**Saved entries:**
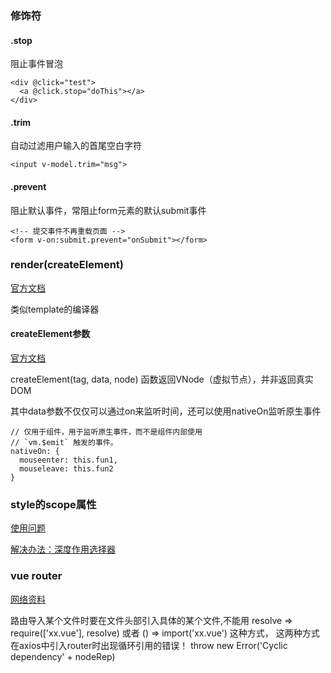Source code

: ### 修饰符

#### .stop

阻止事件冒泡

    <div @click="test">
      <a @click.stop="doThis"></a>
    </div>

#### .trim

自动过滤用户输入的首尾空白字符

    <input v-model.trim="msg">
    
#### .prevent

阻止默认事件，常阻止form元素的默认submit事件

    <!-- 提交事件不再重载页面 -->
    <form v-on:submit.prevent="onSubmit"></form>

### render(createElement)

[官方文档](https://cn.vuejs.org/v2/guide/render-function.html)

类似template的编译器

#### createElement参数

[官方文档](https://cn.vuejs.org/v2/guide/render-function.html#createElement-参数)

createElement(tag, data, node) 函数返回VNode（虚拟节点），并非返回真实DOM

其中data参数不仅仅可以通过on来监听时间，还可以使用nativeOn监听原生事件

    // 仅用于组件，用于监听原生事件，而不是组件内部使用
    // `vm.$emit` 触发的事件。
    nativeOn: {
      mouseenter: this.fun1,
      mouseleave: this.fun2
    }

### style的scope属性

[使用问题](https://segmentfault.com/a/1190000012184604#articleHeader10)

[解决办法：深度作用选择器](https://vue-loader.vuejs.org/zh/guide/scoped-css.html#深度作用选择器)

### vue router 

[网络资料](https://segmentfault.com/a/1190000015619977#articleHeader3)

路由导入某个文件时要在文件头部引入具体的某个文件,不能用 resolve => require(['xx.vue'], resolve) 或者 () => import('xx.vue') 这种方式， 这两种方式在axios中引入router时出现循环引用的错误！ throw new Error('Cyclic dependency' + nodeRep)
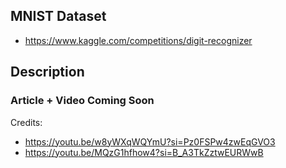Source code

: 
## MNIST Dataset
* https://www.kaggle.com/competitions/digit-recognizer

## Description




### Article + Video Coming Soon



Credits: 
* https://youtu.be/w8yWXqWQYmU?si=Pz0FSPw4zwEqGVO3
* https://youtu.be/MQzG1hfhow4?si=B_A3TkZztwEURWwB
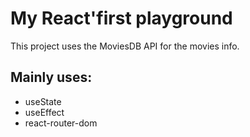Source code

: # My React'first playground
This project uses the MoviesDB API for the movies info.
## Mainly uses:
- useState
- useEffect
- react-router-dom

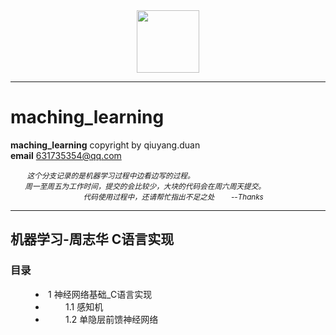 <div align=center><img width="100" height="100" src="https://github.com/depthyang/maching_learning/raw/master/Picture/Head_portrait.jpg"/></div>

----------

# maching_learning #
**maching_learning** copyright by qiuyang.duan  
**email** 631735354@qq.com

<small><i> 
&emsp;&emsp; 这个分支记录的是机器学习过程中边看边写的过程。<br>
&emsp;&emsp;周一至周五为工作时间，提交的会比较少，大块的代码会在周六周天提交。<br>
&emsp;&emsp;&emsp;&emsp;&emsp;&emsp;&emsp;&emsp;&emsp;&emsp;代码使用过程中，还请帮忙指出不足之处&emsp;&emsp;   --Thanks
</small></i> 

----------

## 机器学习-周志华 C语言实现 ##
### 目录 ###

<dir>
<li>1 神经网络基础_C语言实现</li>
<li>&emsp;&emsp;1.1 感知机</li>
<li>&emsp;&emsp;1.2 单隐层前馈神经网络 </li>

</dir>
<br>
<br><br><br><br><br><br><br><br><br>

**PROBLEM DETAILS:** The line with "[使用问题](https:/" ends the range, and the first line of the data begins it; repeat exactly those lines and nothing more, omitting pictures.

**TASK OUTPUT:**
Source code

: ### 修饰符

#### .stop

阻止事件冒泡

    <div @click="test">
      <a @click.stop="doThis"></a>
    </div>

#### .trim

自动过滤用户输入的首尾空白字符

    <input v-model.trim="msg">
    
#### .prevent

阻止默认事件，常阻止form元素的默认submit事件

    <!-- 提交事件不再重载页面 -->
    <form v-on:submit.prevent="onSubmit"></form>

### render(createElement)

[官方文档](https://cn.vuejs.org/v2/guide/render-function.html)

类似template的编译器

#### createElement参数

[官方文档](https://cn.vuejs.org/v2/guide/render-function.html#createElement-参数)

createElement(tag, data, node) 函数返回VNode（虚拟节点），并非返回真实DOM

其中data参数不仅仅可以通过on来监听时间，还可以使用nativeOn监听原生事件

    // 仅用于组件，用于监听原生事件，而不是组件内部使用
    // `vm.$emit` 触发的事件。
    nativeOn: {
      mouseenter: this.fun1,
      mouseleave: this.fun2
    }

### style的scope属性

[使用问题](https://segmentfault.com/a/1190000012184604#articleHeader10)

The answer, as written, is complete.